During the parliamentary debate, Masuka cited the controversial Geo Pomona Waste Management project as an example of government intervention in waste management systems.

“We now have Geo Pomona which intervened by providing service in the removal of waste but council is charging for the service,” Masuka said.

The Geo Pomona waste-to-energy initiative has remained highly contested since its introduction, with the government presenting it as a model for improving urban waste management while critics question transparency, costs, and the impact on local authority powers. Governance analysts say the dispute highlights growing tensions between the central government and opposition-controlled urban councils over control of service delivery.


Urban planning experts say Zimbabwe’s sewer systems were largely constructed during the colonial era for significantly smaller populations and are now under immense pressure due to rapid urbanisation and decades of underinvestment. In many suburbs, residents say sewage pipe bursts have become so frequent that communities have stopped reporting them altogether because repairs are often temporary.


Harare-based urban governance analyst Dr Tafadzwa Muguti said the crisis reflects both infrastructure collapse and governance failures.

“You have ageing sewer infrastructure, rapid urban population growth, limited investment, and political conflict between councils and central government.
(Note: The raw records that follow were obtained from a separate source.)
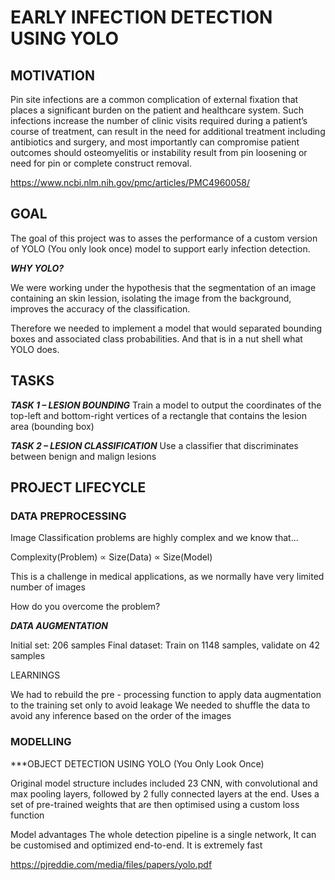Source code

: # EARLY INFECTION DETECTION USING YOLO

## MOTIVATION

Pin site infections are a common complication of external fixation that places a significant burden on the patient and healthcare system. Such infections increase the number of clinic visits required during a patient’s course of treatment, can result in the need for additional treatment including antibiotics and surgery, and most importantly can compromise patient outcomes should osteomyelitis or instability result from pin loosening or need for pin or complete construct removal. 

https://www.ncbi.nlm.nih.gov/pmc/articles/PMC4960058/


## GOAL
The goal of this project was to asses the performance of a custom version of YOLO (You only look once) model to support early infection detection.

***WHY YOLO?***

We were working under the hypothesis that the segmentation of an image containing an skin lession, isolating the image from the background, improves the accuracy of the classification. 

Therefore we needed to implement a model that would separated bounding boxes and associated class probabilities. And that is in a nut shell what YOLO does.

## TASKS

***TASK 1 – LESION BOUNDING***
Train a model to output the coordinates of the top-left and bottom-right vertices of a rectangle that contains the lesion area (bounding box)

***TASK 2 – LESION CLASSIFICATION***
Use a classifier that discriminates between benign and malign lesions


## PROJECT LIFECYCLE 

### DATA PREPROCESSING 

Image Classification problems are highly complex and we know that…

Complexity(Problem) ∝ Size(Data) ∝ Size(Model)

This is a challenge in medical applications, as we normally have very limited number of images

How do you overcome the problem? 

***DATA AUGMENTATION***





Initial set: 206 samples
Final dataset: Train on 1148 samples, validate on 42 samples

LEARNINGS

We had to rebuild the pre - processing function to apply data augmentation to the training set only to avoid leakage
We needed to shuffle the data to avoid any inference based on the order of the images

### MODELLING

***OBJECT DETECTION USING YOLO (You Only Look Once)

Original model structure includes included 23 CNN, with convolutional and max pooling layers, followed by 2 fully connected layers at the end. Uses a set of pre-trained weights that are then optimised using a custom loss function

Model advantages
The whole detection pipeline is a single network, 
It can be customised and optimized end-to-end. 
It is extremely fast


https://pjreddie.com/media/files/papers/yolo.pdf




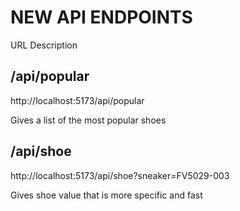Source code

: # NEW API ENDPOINTS

URL
Description


## /api/popular

http://localhost:5173/api/popular

Gives a list of the most popular shoes

## /api/shoe

http://localhost:5173/api/shoe?sneaker=FV5029-003

Gives shoe value that is more specific and fast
All these factors combine to create a public health disaster,” he said.

Councils have repeatedly argued that inadequate devolution funding, shortages of foreign currency, and rising operational costs have severely weakened their ability to maintain water and sanitation systems.


In suburbs such as Glen View and Mbare, residents continue living with overflowing sewage streams, blocked drains, and persistent foul smells.

Public health experts warn that recurring disease outbreaks could worsen unless long-term infrastructure rehabilitation programmes are urgently implemented. For many Zimbabweans living in high-density suburbs, the constant stench of sewage has become more than an environmental nuisance it is now a daily reminder of collapsing urban infrastructure and unresolved governance failures.